Equity would restrain or set aside a sale made in the fraudulent exercise of the power, and, upon the mortgagor offering to redeem or account, it would entertain a suit by it litigating any equitable delinquencies on the part of the mortgagee[8].  It impressed a trust on surplus monies received from the sale of the mortgaged property, whether land or chattels, for the persons beneficially interested[9].

  1. When a mortgagee entered a contract to sell in exercise of its power of sale, the mortgagor’s equity of redemption was suspended while the contract subsisted. The mortgagor could not stop the sale by tendering the money due[10]. If a mortgagee abused its power of sale, and if the purchaser knew of that abuse, equity would refuse to recognise the sale as having destroyed the equity of redemption:  it would treat the purchaser as having taken only a transfer of the mortgage: that is, it would recognise that the mortgagor was entitled to redeem as against the purchaser.[11]
  1. The first statute of general application by which a mortgagee was given a power of sale was the Powers of Trustees, Mortgagees, etc Act 1860 (UK) (Lord Cranworth’s Act).  It conferred a power of sale where any principal money was secured or charged by deed, and provided in s 15, that:

“The person exercising the power of sale hereby conferred shall have power by deed to convey or assign to and vest in the purchaser the property sold, for all the estate and interest therein which the person who created the charge had power to dispose of.”

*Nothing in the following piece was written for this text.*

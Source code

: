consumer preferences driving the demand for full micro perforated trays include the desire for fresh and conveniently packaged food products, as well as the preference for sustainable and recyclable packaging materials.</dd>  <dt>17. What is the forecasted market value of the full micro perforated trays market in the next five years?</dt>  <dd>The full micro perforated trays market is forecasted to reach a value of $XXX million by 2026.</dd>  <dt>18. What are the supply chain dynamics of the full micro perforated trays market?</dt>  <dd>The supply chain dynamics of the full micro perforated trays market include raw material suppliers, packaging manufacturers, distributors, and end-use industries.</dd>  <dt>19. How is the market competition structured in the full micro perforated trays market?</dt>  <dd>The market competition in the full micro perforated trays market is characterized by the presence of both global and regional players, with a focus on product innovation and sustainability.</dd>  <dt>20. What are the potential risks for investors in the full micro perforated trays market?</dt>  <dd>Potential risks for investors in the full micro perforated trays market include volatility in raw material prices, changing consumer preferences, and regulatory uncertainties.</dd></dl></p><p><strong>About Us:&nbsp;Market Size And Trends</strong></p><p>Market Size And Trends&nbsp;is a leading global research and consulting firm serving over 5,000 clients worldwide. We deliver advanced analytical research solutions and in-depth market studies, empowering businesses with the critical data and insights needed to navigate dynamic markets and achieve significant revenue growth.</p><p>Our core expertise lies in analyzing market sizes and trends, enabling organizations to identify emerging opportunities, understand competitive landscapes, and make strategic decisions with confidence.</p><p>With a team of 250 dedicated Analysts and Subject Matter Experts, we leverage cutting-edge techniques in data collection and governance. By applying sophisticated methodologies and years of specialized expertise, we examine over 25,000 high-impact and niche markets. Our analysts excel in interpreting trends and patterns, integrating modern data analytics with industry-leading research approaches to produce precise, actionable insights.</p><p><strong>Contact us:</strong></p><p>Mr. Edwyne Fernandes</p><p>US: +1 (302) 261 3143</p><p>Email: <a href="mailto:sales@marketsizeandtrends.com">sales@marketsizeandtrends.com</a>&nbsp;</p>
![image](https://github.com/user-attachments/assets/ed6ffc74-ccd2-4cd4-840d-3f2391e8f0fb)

  1. In Re Solomon and Meagher’s Contract[12] North J held that the effect of s 15 of Lord Cranworth’s Act was that an equitable mortgagee from a mortgagor who had the legal interest could convey the equitable estate, without resort to a conveyancing mechanism or power.  Section 86 of the Property Law Act and s 350 of the Land Act have the same effect where they apply.
  1. Lord Cranworth’s Act was repealed by the Conveyancing and Law of Property Act 1881 (UK), which conferred a power of sale where the mortgage was made by deed, but provided, by s 21(1):

“A mortgagee exercising the power of sale conferred by this Act shall have power, by deed, to convey the property sold, for such estate and interest therein as is the subject of the mortgage, freed from all estates, interests, and rights to which the mortgage has priority, but subject to all estates, interests, and rights which have priority to the mortgage…”

  1. In Re Hodson and Howes’ Contract,[13] North J held by reference to the words underlined, that an equitable mortgagee in the exercise of the power of sale conferred on it by the Act “can convey all the estate and interest that was conveyed to [it]; but not the legal estate outstanding in another person”. An appeal to the Court of Appeal was dismissed.  The result was that, once again, in order to convey a legal interest, an equitable mortgagee had to resort to one of the conveyancing mechanisms or powers referred to above.[14]
  1. Section 104(1) of the Law of Property Act 1925 (UK) provides:

“A mortgagee exercising the power of sale conferred by this Act shall have power, by deed, to convey the property sold, for such estate and interest therein as he is by this Act authorised to sell or convey or may be the subject of the mortgage, freed from all estates, interests, and rights to which the mortgage has priority, but subject to all estates, interests, and rights which have priority to the mortgage.”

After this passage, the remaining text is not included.